- _Exercise aim_
Reproduce the data below verbatim from the line containing "arrays as empty." through its final line, and produce nothing more.

═══ Extracted material ═══

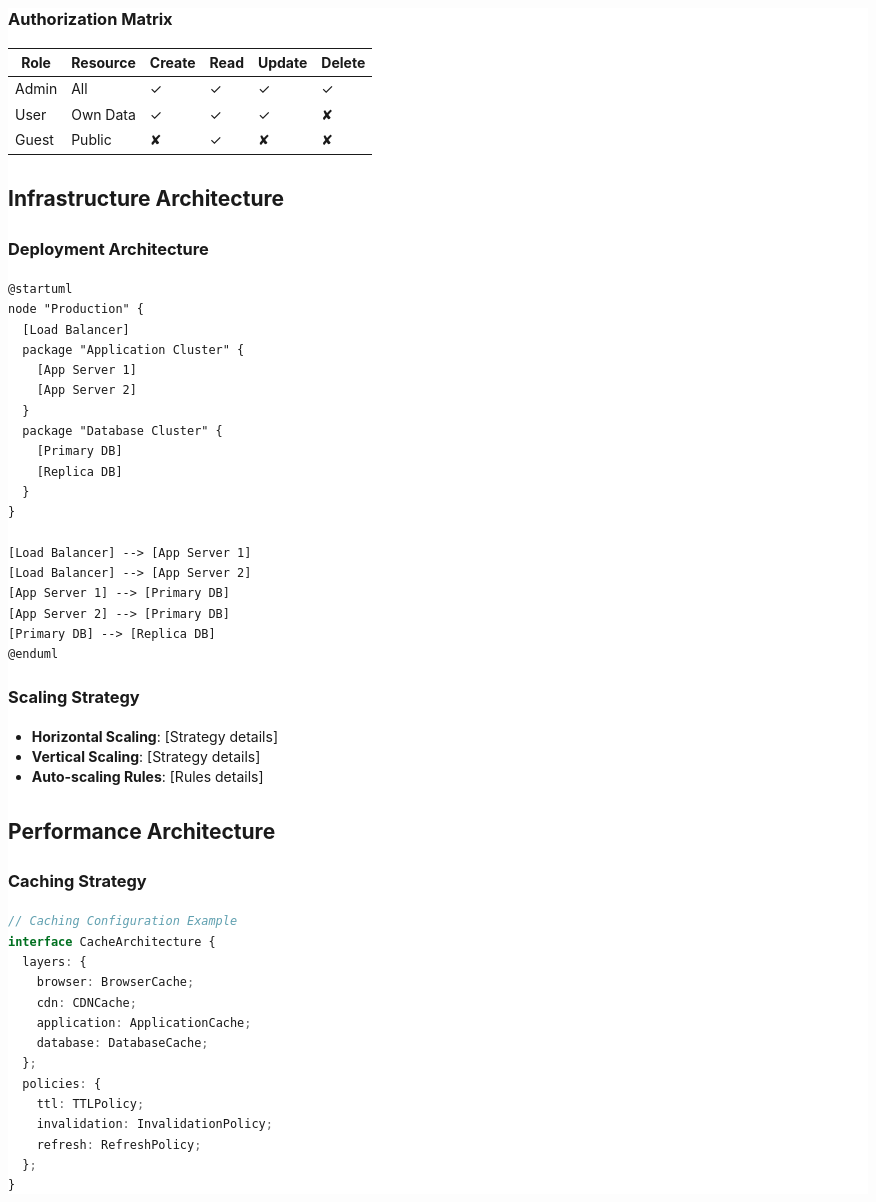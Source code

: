 ### Authorization Matrix
| Role | Resource | Create | Read | Update | Delete |
|------|----------|--------|------|--------|---------|
| Admin | All | ✓ | ✓ | ✓ | ✓ |
| User | Own Data | ✓ | ✓ | ✓ | ✘ |
| Guest | Public | ✘ | ✓ | ✘ | ✘ |

## Infrastructure Architecture
### Deployment Architecture
```embed:plantuml
@startuml
node "Production" {
  [Load Balancer]
  package "Application Cluster" {
    [App Server 1]
    [App Server 2]
  }
  package "Database Cluster" {
    [Primary DB]
    [Replica DB]
  }
}

[Load Balancer] --> [App Server 1]
[Load Balancer] --> [App Server 2]
[App Server 1] --> [Primary DB]
[App Server 2] --> [Primary DB]
[Primary DB] --> [Replica DB]
@enduml
```

### Scaling Strategy
- **Horizontal Scaling**: [Strategy details]
- **Vertical Scaling**: [Strategy details]
- **Auto-scaling Rules**: [Rules details]

## Performance Architecture
### Caching Strategy
```typescript
// Caching Configuration Example
interface CacheArchitecture {
  layers: {
    browser: BrowserCache;
    cdn: CDNCache;
    application: ApplicationCache;
    database: DatabaseCache;
  };
  policies: {
    ttl: TTLPolicy;
    invalidation: InvalidationPolicy;
    refresh: RefreshPolicy;
  };
}
```
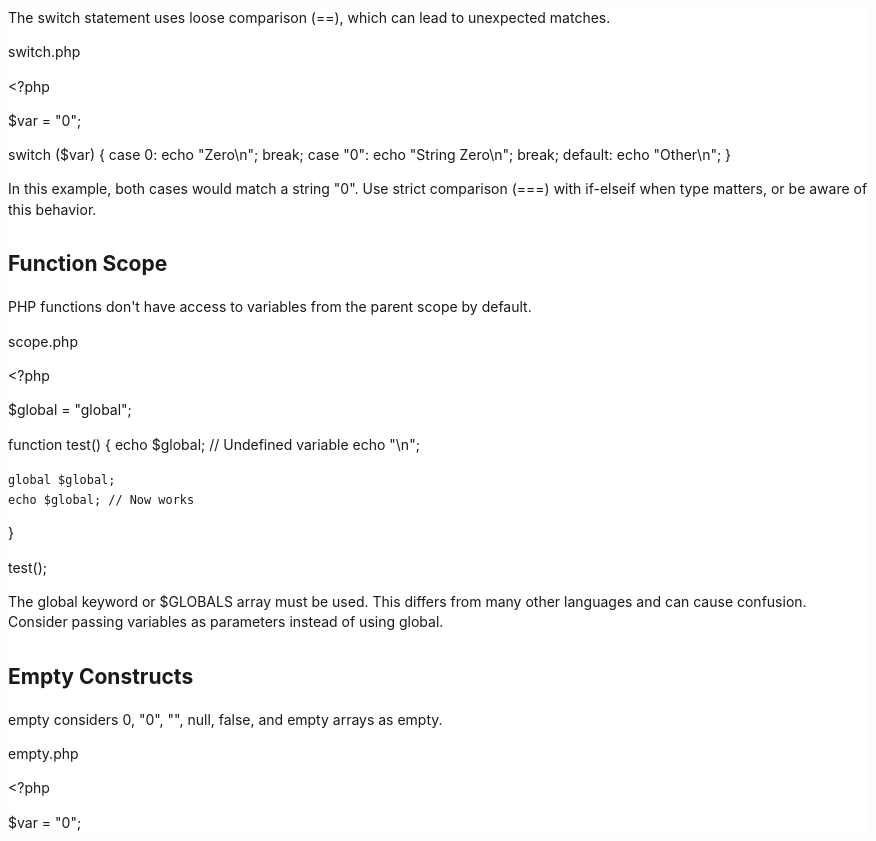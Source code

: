 The switch statement uses loose comparison (==), which can lead to unexpected
matches. 

switch.php
  

&lt;?php

$var = "0";

switch ($var) {
    case 0:
        echo "Zero\n";
        break;
    case "0":
        echo "String Zero\n";
        break;
    default:
        echo "Other\n";
}

In this example, both cases would match a string "0". Use strict
comparison (===) with if-elseif when type matters, or be aware of this behavior.

## Function Scope

PHP functions don't have access to variables from the parent scope by default.

scope.php
  

&lt;?php

$global = "global";

function test() {
    echo $global; // Undefined variable
    echo "\n";
    
    global $global;
    echo $global; // Now works
}

test();

The global keyword or $GLOBALS array must be used.
This differs from many other languages and can cause confusion. Consider passing
variables as parameters instead of using global.

## Empty Constructs

empty considers 0, "0", "", null, false, and empty arrays as empty.

empty.php
  

&lt;?php

$var = "0";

═══

- _Result_
empty considers 0, "0", "", null, false, and empty arrays as empty.

empty.php
  

&lt;?php

$var = "0";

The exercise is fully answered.